SOURCE DATA =>
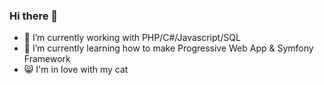 ### Hi there 👋

- 🔭 I’m currently working with PHP/C#/Javascript/SQL
- 🌱 I’m currently learning how to make Progressive Web App & Symfony Framework
- :smile_cat: I'm in love with my cat
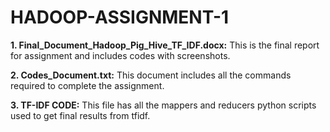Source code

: # HADOOP-ASSIGNMENT-1

**1. Final_Document_Hadoop_Pig_Hive_TF_IDF.docx:**
This is the final report for assignment and includes codes with screenshots.

**2. Codes_Document.txt:**
This document includes all the commands required to complete the assignment.

**3. TF-IDF CODE:**
This file has all the mappers and reducers python scripts used to get final results from tfidf.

THE TASK =>
Write the lines out again exactly, from the one containing "This document includes" through the last line of the records, and include no other lines.

SOLUTION TO THIS EXERCISE =>
This document includes all the commands required to complete the assignment.

**3. TF-IDF CODE:**
This file has all the mappers and reducers python scripts used to get final results from tfidf.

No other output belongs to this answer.